# Scope
### To create a dataset from the weekend performance page of Box Office Mojo.

## Step 1: Check if website allows web-scraping.

![image-2.png](attachment:image-2.png)

## Building Scraper Components

In [45]:
import requests
import bs4 #library to scrape information from webpages. Also known as Beatiful Soup 
from bs4 import BeautifulSoup

import pandas as pd
import time #"time" is being used to not overwhelm site's servers when scrapping information. Its a helpful way of staggering page requets.
import numpy

## Step 2: Determining the URL

In [46]:
URL = 'https://www.boxofficemojo.com/weekend/by-year/2022/'

## Step 3: Making request to the URL

In [47]:
#conducting a request of the stated URL above:
page = requests.get(URL)
content = page.text

## Step 4: Use Beautiful Soup

In [48]:
soup = BeautifulSoup(content)

## Step 5: Inspect page data to determine out to set up the scraping algroithm

Tabular data visible in a page will be put in 'tr' tags. But there are exeptions like special occasions.

In [49]:
rows = soup.findAll('tr')

In [50]:
data = rows[8].findAll('td')

In [51]:
data

[<td class="a-text-left mojo-header-column mojo-truncate mojo-field-type-date_interval mojo-sort-column"><a class="a-link-normal" href="/weekend/2022W47/?ref_=bo_wey_table_8">Nov 25-27</a><div class="a-section a-spacing-none"><span class="a-size-small a-color-secondary">Thanksgiving 3-Day<br/>World Cup (Qatar)</span></div></td>,
 <td class="a-text-right mojo-field-type-money">$89,735,916</td>,
 <td class="a-text-right mojo-number-negative mojo-number-delta mojo-field-type-percent_delta">-9.4%</td>,
 <td class="a-text-right mojo-field-type-money mojo-estimatable">$93,780,231</td>,
 <td class="a-text-right mojo-number-negative mojo-number-delta mojo-field-type-percent_delta mojo-estimatable">-6.9%</td>,
 <td class="a-text-right mojo-field-type-positive_integer">49</td>,
 <td class="a-text-left mojo-field-type-release mojo-cell-wide"><a class="a-link-normal" href="/release/rl3573908993/?ref_=bo_wey_table_8">Black Panther: Wakanda Forever</a></td>,
 <td class="a-text-left mojo-field-type-g

In [52]:
#Date when there is a special occassion listed
data[0].findAll('a')[0].text

'Nov 25-27'

In [53]:
#Special occasion that is listed
data[0].findAll('span')[0].text

'Thanksgiving 3-DayWorld Cup (Qatar)'

In [54]:
data[0].findAll('span')

[<span class="a-size-small a-color-secondary">Thanksgiving 3-Day<br/>World Cup (Qatar)</span>]
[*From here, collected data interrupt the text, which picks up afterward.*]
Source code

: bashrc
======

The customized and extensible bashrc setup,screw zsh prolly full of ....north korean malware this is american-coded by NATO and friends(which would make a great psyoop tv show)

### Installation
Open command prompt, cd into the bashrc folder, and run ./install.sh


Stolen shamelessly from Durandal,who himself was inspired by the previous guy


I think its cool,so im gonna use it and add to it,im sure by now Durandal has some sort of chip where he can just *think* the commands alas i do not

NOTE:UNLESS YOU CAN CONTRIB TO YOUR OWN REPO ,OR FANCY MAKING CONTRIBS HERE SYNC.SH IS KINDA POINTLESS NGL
## Step 6: Test data construction

In [58]:
appended_data = []
for row in rows:
    data_row = {}
    data = row.findAll('td')
    if len(data) == 0:
        continue
    if len(data[0].findAll('span')) > 0:
        #special weekend
        data_row['occassion'] = data[0].findAll('span')[0].text
        data_row['date'] = data[0].findAll('a')[0].text
    else:
        #normal weekend
        data_row['occassion'] = ""
        data_row['date'] = data[0].text
    data_row['top10_gross'] = data[1].text
    data_row['top10_wow_change'] = data[2].text
    data_row['overall_gross'] = data[3].text
    data_row['overall_wow_change'] = data[4].text
    data_row['releases'] = data[5].text
    data_row['top_release'] = data[6].text
    data_row['week_number'] = data[10].text
    appended_data.append(data_row)
weekend_data = pd.DataFrame(appended_data, columns = ['date','occassion','top10_gross','top_wow_change','overall_gross','overall_wow_change',
                                                    'releases','top_release','week_number'])

In [59]:
weekend_data.head()

Unnamed: 0,date,occassion,top10_gross,top_wow_change,overall_gross,overall_wow_change,releases,top_release,week_number
0,"Dec 30-Jan 1, 2023",,"$102,074,088",,"$103,224,144",+9%,41,Avatar: The Way of Water,52
1,"Dec 30-Jan 2, 2023",New Year's long wknd,"$134,622,744",,"$136,047,635",-,39,Avatar: The Way of Water,52
2,Dec 23-26,Christmas long wknd,"$141,716,017",,"$142,814,390",-,33,Avatar: The Way of Water,51
3,Dec 23-25,,"$93,952,740",,"$94,711,196",-38.1%,35,Avatar: The Way of Water,51
4,Dec 16-18,World Cup (Qatar),"$151,354,815",,"$152,947,812",+305.6%,50,Avatar: The Way of Water,50


## Step 7: Save to Excel or CSV file

In [60]:
weekend_data.to_csv('Movie_data.csv')